There were only nine other eagles there all week.

Since the Second World War the only men to have retained the title are Bobby Locke, Peter Thomson (he did three in a row), Arnold Palmer, Lee Trevino, Tom Watson and Tiger Woods.

Oh yes, Tiger Woods. He was not here this week. But if he had been he too might have struggled to beat Harrington's three over par total of 283.

A closing one under 69 gave the 36-year-old Dubliner his commanding win over Poulter - comfortably his best-ever performance in a major - with Greg Norman and Henrik Stenson third.

Norman, the 53-year-old 54-hole leader had set out with the dream of becoming the oldest winner in major history.

He lost the lead with a terrible start, got it back by the turn, but was chasing a losing battle when he bogeyed the 13th and 14th.

When you pause to think about it, however, third place is phenomenal.

Harrington was fully deserving of centre stage by the end.

Having not been in an automatic top 10 place in Faldo's Ryder Cup side he now tops the standings.

Poulter was at the same dinner where Faldo gave his "pull your finger out" message and it presumably emphasised that he was on the outside looking in too.

He still is, but has now let Faldo know what form he is in and how much he wants it.

Norman, a part-time golfer these days, had unquestionably left his mark on the week, though, and had captured the imagination of the sporting world by doing what he had on the opening three days.

Birkdale was a warm-up for this coming week's Senior Open at Troon, but once he started with a level par 70 to be only one off interest started to mount.

New wife and tennis great Chris Evert - a winner of 18 Grand Slams in her career - was part of the story too, their marriage on June 28 enabling Norman to begin a new chapter in his action-packed life following a £50million divorce settlement.
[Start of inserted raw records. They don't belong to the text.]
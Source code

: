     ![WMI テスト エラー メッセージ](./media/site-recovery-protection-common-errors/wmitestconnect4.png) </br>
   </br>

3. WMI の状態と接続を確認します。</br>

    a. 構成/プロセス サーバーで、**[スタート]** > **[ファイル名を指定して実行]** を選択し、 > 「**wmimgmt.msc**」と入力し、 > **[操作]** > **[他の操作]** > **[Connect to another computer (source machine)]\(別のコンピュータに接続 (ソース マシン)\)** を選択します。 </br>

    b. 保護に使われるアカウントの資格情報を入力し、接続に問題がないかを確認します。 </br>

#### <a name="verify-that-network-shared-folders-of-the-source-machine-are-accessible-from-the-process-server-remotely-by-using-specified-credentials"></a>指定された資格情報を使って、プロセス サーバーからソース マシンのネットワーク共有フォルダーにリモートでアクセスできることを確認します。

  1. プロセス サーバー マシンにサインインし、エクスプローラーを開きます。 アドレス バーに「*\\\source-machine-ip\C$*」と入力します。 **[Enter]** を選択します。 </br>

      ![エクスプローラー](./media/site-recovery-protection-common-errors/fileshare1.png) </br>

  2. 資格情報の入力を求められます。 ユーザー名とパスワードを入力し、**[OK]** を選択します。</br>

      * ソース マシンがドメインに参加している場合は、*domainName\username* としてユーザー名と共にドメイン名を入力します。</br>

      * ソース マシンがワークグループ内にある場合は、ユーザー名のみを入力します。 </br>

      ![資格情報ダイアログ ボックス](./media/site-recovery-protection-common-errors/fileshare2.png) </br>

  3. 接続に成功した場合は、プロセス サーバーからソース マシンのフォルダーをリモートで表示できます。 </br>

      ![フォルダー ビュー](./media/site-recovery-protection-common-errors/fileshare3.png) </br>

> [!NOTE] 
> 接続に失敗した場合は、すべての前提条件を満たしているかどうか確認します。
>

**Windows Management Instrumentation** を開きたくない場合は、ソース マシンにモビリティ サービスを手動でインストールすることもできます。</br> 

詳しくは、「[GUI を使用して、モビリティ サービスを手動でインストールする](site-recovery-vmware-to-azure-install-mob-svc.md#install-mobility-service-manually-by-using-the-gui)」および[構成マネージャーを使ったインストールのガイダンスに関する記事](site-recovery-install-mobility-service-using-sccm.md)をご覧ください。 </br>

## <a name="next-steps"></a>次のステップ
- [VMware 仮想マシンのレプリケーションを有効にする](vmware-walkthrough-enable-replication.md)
It was the eighth time he had taken a lead into the final day of a major, but the first since that unforgettable round at Augusta in 1996 when, six clear, he collapsed to a 78 and Nick Faldo pounced with a 67 to win by five.
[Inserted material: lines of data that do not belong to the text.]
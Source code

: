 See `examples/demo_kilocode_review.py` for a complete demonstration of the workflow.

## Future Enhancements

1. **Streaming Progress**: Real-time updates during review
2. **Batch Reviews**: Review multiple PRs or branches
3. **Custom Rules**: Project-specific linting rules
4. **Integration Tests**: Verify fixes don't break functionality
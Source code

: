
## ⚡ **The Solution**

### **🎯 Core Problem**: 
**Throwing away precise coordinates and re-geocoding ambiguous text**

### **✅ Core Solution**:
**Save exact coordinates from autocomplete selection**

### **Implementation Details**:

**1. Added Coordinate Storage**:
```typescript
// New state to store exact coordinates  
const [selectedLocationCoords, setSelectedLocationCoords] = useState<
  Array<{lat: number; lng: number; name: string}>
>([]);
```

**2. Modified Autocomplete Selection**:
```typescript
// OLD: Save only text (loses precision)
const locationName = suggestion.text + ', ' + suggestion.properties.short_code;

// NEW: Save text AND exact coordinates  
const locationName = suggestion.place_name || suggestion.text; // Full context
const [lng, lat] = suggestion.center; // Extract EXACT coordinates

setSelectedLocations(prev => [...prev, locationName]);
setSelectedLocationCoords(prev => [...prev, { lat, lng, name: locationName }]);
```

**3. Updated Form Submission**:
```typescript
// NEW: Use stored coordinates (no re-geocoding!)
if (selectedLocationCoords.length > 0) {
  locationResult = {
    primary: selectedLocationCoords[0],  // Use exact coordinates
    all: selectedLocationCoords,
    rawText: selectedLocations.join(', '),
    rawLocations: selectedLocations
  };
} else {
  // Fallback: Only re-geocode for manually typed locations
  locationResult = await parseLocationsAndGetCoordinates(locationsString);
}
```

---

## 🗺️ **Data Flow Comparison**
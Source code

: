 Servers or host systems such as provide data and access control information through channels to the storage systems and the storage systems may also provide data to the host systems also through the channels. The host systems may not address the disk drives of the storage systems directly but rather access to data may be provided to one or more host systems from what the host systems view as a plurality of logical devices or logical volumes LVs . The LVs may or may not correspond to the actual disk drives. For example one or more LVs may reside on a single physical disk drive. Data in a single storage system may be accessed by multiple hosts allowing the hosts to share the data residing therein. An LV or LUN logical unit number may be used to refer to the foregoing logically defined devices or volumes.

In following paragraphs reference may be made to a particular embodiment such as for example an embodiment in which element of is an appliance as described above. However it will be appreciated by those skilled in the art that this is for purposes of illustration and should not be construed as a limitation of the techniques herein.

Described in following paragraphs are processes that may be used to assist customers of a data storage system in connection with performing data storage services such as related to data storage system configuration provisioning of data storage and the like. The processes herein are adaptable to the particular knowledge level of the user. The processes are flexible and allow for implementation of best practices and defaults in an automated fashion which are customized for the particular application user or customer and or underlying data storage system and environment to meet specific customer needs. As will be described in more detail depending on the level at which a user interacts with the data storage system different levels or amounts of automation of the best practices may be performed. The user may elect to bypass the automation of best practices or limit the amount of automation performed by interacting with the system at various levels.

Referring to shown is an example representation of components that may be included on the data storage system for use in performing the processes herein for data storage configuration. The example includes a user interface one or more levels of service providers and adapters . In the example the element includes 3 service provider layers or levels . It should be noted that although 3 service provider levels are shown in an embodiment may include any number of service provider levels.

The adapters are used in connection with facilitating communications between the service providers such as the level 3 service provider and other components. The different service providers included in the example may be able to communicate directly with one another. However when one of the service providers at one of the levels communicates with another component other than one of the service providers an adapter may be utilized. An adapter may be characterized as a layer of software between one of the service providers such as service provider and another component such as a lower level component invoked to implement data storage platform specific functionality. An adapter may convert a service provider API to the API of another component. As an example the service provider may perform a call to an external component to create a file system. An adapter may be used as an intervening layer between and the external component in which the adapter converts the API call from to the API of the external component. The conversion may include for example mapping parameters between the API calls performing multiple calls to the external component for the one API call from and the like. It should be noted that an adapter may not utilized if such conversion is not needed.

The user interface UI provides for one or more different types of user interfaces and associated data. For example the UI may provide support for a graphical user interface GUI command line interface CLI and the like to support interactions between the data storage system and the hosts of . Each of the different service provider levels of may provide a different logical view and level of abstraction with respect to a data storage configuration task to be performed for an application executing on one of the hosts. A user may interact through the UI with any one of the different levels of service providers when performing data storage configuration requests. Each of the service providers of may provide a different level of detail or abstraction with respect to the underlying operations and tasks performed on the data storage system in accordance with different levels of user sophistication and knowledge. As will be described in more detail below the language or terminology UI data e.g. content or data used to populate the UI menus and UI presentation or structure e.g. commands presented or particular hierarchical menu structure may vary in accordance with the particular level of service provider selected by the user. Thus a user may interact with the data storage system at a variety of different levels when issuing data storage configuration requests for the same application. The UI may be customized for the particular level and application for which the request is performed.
Only once on those seven previous occasions had he gone on to triumph - at Sandwich in 1993 he was one behind after 54 holes - and the spectre of those loomed again when he bogeyed the first three holes.

Let us not remember them, though. Let us remember his contribution instead.

Harrington parred the first six before his smooth progress came to a halt when he had three successive bogeys and turned one behind.

They were back level, though, when Norman bogeyed the 10th and at seven over by then, of course, the chasers still had hopes.

Poulter, six behind at the start like Harrington was last year, had bogeyed the first and third, but it then became one of the rounds of his life.

After a birdie on the 414-yard ninth to turn in 35 he struck a glorious approach to five feet at the 11th and made that.

He was still only fourth at that stage while compatriot Simon Wakefield had moved into a tie for second, but as Wakefield, without a European Tour win in 210 starts, felt the heat and so did both Norman with further bogeys at the 12th and 13th and also Wood after he had brought back memories of Justin Rose 10 years ago by moving into third place after 10 holes, Poulter sensed a great chance.

In went a 15-footer on the 16th to tie Harrington and, after the disappointment of three-putting the long 17th for par and then coming up short right of the final green, leaving himself an awkward chip, he sank a 15-foot par-saver to the road of the crowd.

Harrington had regained the outright lead with an 18-foot birdie putt on the 13th by then, so with him six over and Poulter in on seven over the task was clear - play the last five in level par providing Norman did not get back into it with a dazzling finish.

The 1986 and 1993 champion did birdie the long 15th, but Harrington matched that and so led by two from Poulter and three from Norman.

A par on the next and he was almost there. Two holes later he was.

And this time he had been able to enjoy the walk down the 72nd.

He had indeed pulled his finger out.